Germany has walked that walk. Over the past two decades, it has embarked on a remarkable, expensive transition from coal and nuclear energy, to renewable energy sources. The set of policies to encourage this rise of green energy is known as energiewende—or “energy transition.” Energiewende has its roots in the foundation of Germany’s Green Party in the late 1970s and early 1980s and enjoys broad public support. It is one of the most ambitious green energy proposals in the global North, and represents a fundamental paradigm shift from the fossil fuel-obsessed status quo.
Meanwhile in the United States, a Center for American Progress analysis found that 139 members of the 117th Congress won’t even admit that human-caused climate change is even happening. You could say were just a little behind Germany on political will for a green future.
While congressional Democrats have proposed billions of dollars to improve the grid and extend renewable energy tax credits, the existence of massive fossil fuel subsidies and planned expansions of natural gas means the United States has failed to embrace the same spirit of energiewende. But that doesn’t mean it never can. One good way to start would be with a central component of German energiewende: a feed-in-tariff to promote less developed renewable technologies. It’s not what you might normally think of as a tariff, as in a tax levied on other countries’ goods. It works through phase-out subsidies that provide a fixed price for every kilowatt hour for a specific period following a renewable plant’s construction.

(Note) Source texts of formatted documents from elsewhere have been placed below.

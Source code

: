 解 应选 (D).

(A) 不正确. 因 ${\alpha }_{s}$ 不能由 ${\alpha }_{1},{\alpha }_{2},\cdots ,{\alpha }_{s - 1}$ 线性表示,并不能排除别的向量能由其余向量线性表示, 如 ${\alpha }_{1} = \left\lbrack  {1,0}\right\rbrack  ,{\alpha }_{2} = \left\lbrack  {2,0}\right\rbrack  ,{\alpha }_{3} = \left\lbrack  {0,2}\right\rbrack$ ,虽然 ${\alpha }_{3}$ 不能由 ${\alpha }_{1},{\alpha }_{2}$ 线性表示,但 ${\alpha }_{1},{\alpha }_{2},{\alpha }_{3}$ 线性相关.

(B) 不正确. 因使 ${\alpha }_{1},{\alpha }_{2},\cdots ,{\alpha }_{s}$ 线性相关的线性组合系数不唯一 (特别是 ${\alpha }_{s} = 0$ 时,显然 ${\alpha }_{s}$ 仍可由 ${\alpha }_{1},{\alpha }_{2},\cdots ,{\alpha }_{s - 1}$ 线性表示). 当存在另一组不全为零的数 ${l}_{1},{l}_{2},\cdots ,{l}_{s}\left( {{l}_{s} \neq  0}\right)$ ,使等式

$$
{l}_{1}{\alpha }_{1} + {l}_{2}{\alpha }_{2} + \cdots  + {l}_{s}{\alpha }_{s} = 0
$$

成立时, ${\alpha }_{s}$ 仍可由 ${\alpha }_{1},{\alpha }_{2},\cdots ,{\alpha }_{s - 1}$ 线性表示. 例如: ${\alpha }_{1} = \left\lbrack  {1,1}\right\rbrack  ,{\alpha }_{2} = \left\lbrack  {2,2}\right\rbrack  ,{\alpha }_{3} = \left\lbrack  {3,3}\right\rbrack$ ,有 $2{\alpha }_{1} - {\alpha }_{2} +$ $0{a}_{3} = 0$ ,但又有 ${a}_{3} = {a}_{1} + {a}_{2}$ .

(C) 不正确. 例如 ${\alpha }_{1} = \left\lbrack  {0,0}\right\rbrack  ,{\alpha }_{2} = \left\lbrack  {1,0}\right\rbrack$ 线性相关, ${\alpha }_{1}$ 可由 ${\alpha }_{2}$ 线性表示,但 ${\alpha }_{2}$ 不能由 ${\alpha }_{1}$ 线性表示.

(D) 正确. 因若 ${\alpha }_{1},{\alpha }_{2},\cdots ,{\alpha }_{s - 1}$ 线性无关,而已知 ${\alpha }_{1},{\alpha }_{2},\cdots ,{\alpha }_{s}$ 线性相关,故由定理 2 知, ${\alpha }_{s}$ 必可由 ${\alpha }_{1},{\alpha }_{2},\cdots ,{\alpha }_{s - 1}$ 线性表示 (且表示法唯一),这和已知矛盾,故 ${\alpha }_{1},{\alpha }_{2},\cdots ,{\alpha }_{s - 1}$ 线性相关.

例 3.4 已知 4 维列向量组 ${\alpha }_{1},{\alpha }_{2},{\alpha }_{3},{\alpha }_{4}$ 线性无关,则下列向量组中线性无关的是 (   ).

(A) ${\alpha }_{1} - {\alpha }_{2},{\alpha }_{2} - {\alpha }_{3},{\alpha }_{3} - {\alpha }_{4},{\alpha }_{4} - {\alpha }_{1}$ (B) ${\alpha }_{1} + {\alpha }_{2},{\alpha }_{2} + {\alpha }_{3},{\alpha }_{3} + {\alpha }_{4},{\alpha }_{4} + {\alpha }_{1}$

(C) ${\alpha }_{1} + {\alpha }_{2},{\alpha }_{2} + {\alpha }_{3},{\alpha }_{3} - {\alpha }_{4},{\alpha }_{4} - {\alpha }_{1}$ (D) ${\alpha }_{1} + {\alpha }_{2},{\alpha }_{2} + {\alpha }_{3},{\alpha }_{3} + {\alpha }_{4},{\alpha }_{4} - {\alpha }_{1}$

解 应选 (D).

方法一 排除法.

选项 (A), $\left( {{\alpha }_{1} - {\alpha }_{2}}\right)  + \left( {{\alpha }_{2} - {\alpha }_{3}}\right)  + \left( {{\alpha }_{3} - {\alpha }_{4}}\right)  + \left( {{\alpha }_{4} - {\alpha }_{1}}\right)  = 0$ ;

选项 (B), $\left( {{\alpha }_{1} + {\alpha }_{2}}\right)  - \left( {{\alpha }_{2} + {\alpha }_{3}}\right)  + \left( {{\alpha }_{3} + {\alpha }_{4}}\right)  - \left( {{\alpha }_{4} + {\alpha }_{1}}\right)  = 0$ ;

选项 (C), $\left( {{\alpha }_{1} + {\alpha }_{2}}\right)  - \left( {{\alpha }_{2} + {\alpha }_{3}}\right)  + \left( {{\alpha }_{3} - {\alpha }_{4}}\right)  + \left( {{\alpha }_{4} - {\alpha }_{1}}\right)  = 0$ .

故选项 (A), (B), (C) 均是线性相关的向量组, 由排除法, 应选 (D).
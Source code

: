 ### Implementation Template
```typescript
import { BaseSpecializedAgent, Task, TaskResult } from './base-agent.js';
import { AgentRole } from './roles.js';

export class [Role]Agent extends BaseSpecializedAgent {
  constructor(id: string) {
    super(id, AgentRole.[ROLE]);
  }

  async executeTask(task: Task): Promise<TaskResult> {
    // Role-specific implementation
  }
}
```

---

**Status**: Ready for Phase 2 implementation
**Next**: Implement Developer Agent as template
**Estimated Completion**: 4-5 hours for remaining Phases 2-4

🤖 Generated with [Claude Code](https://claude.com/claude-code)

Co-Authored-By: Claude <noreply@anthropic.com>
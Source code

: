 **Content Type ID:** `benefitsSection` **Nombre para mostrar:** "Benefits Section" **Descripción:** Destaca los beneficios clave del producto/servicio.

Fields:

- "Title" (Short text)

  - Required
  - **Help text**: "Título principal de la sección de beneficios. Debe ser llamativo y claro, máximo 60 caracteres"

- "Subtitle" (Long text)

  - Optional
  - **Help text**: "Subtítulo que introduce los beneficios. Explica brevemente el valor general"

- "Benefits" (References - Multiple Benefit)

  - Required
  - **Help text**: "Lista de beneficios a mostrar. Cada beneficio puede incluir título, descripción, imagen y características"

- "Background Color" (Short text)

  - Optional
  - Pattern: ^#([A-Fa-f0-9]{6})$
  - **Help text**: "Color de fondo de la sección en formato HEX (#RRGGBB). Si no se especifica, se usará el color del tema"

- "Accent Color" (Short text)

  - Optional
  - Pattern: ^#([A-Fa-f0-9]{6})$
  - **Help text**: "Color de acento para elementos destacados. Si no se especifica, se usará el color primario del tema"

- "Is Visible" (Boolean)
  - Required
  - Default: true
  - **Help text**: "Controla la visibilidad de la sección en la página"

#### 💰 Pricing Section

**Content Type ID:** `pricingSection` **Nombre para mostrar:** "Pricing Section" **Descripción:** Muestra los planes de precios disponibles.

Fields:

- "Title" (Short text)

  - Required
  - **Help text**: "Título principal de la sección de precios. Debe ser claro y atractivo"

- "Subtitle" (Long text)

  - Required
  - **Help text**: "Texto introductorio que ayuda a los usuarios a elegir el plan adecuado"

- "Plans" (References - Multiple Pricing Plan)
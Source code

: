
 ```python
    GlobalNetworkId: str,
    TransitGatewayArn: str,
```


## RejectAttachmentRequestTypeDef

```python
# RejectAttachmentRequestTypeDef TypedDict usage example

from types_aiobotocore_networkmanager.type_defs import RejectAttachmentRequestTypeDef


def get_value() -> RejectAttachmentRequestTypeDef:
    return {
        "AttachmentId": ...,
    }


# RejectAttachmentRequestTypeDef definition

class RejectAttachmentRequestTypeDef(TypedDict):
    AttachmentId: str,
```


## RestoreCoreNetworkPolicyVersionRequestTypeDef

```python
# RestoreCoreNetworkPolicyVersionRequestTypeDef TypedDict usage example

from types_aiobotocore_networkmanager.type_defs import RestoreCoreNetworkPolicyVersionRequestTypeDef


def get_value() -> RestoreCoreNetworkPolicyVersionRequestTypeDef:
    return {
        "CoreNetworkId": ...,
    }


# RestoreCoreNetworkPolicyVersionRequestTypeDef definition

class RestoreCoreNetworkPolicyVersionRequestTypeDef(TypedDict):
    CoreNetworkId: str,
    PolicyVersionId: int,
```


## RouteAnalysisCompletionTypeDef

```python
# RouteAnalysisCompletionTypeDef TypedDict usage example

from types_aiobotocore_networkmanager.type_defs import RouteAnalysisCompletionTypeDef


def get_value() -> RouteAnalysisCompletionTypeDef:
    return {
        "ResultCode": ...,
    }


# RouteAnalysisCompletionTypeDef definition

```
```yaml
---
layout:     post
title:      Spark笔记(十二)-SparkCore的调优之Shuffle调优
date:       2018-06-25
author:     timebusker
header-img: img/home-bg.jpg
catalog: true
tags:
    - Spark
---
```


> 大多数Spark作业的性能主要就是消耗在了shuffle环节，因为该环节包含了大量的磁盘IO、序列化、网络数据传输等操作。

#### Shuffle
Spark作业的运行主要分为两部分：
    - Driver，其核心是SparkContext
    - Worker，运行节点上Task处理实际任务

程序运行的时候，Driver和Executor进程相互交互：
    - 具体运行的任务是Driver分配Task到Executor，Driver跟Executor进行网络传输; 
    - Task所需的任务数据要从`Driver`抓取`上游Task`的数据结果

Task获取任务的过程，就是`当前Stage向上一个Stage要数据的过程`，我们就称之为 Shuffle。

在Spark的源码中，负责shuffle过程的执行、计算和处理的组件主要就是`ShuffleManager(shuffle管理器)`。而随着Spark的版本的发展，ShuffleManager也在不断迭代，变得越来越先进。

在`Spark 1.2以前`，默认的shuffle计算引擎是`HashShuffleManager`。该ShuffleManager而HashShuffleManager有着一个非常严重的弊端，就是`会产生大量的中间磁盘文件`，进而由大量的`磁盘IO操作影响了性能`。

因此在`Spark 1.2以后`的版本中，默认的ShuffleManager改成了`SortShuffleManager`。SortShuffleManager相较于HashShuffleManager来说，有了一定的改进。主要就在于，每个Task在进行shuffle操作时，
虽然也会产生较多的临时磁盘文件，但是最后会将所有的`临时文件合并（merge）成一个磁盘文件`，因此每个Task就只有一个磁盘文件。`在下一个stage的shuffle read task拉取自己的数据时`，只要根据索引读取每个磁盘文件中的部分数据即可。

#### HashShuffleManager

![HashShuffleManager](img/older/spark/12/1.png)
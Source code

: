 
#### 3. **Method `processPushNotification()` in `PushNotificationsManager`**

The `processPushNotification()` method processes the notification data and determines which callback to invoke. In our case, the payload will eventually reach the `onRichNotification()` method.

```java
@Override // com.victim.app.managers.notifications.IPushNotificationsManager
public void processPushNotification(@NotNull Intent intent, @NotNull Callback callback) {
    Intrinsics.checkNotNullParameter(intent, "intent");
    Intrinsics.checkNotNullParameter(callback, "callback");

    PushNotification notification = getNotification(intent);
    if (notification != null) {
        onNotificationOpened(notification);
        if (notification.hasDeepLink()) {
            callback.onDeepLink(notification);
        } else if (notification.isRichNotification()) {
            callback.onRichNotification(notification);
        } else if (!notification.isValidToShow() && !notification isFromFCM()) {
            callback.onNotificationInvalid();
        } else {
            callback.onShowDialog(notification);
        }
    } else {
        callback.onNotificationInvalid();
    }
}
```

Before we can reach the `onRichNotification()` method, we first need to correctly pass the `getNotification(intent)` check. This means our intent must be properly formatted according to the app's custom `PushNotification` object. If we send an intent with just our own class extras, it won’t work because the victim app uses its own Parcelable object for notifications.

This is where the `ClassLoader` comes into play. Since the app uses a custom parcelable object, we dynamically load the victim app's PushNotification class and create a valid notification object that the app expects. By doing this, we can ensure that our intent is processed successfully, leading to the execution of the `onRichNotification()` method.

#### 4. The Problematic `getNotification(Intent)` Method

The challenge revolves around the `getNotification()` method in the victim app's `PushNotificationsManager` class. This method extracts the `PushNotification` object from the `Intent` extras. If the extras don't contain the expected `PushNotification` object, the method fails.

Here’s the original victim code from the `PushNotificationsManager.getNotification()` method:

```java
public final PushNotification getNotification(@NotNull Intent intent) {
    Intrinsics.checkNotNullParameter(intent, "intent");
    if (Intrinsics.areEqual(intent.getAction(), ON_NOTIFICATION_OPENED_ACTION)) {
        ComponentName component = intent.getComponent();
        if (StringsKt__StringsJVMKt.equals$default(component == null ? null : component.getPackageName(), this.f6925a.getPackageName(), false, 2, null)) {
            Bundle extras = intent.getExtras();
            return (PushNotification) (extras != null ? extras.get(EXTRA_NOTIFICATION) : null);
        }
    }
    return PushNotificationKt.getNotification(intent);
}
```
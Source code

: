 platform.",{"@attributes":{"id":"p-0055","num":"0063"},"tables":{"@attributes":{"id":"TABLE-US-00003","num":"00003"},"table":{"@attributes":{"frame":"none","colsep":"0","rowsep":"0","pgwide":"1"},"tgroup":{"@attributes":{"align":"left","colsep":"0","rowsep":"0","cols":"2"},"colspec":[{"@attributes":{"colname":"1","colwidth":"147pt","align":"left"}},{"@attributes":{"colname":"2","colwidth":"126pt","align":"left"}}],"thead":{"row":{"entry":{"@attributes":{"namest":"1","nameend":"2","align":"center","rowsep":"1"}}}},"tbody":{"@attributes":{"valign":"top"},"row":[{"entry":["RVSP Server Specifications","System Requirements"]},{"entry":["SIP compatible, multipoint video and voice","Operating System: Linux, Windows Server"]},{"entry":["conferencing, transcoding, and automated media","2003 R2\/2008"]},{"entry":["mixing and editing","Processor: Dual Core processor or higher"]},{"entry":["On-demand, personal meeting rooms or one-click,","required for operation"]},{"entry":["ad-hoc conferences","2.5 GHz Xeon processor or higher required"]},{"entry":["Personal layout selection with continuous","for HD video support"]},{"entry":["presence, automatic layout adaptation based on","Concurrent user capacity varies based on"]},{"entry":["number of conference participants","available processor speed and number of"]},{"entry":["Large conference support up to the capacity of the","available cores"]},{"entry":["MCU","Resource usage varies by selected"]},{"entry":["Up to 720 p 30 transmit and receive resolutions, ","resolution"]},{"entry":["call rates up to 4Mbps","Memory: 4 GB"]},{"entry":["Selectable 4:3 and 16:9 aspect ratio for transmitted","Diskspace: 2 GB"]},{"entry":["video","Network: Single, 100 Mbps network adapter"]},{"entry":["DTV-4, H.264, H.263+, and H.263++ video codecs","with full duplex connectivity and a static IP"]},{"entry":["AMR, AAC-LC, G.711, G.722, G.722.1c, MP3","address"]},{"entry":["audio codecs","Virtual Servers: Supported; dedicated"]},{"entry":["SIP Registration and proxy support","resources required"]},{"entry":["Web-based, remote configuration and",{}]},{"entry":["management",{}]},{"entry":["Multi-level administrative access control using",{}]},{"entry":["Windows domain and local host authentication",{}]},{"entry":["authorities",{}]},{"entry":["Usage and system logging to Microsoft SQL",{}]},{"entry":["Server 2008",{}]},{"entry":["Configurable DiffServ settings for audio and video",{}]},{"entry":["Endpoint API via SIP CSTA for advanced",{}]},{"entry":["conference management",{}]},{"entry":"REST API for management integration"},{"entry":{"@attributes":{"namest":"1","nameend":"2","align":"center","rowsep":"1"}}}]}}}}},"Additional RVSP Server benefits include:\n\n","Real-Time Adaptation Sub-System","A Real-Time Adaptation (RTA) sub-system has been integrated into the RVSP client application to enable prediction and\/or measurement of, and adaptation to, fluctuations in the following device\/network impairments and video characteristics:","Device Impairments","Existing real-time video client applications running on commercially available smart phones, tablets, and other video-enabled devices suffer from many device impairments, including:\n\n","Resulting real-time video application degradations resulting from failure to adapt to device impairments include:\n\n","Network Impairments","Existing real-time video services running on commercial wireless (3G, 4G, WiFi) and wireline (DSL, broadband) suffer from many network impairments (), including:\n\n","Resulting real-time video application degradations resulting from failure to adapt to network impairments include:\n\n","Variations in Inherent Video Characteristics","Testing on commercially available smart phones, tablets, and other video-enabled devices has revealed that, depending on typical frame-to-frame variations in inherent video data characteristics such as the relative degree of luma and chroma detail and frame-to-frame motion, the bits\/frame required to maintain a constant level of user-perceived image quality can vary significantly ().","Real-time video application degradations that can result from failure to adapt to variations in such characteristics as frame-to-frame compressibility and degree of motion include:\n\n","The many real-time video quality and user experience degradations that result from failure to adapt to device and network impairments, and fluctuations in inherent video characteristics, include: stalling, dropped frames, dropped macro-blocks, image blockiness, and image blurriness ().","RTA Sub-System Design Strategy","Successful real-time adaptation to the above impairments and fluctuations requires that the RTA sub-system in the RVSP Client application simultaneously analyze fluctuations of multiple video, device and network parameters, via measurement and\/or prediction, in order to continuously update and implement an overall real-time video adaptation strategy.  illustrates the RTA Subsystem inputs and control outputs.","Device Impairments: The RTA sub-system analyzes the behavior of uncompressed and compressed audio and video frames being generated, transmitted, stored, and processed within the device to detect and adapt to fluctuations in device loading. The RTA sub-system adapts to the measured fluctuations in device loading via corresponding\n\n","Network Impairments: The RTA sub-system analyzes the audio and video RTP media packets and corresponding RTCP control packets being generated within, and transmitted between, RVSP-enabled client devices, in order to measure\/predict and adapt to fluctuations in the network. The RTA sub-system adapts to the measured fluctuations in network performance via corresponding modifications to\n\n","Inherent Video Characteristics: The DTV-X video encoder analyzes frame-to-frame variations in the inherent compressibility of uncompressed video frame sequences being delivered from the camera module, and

So, for example, an existing solar plant would receive less of a subsidy than a brand-new geothermal plant. However, over time the FIT would decrease for this geothermal plant to provide a market incentive for efficiency and market competitiveness.
FITs work most efficiently if they subsidize early-stage renewable energy generation sources only up to the amount needed to be market competitive. But perfect efficiency is unlikely in any policy rollout; in practical application Germany has spent a lot of money on its transition—to the tune of tens of billions of dollars a year across energiewende policies. Thus, an energy transition on the scale of Germany’s in the U.S. won’t be cheap—but it will be cheaper than the massive economic impacts of climate change wreaking havoc upon our planet. And despite my personal pessimism on American climate change action, now might actually be the perfect time for massive energy policy overhauls: “Lots of folks on both the right and the left nationally are talking about reforming federal clean tech deployment policy,” says Alex Trembath, deputy director of the Breakthrough Institute.
To pay for the aggressive energy transition, in 1991 the German government established a surcharge on electricity usage. This is a form of Pigovian tax—a tax on an activity that generates negative externalities intended to correct the undesirable market outcome. It is the type of innovative and forward-thinking policy that is necessary to guide the world through the growing climate change crisis.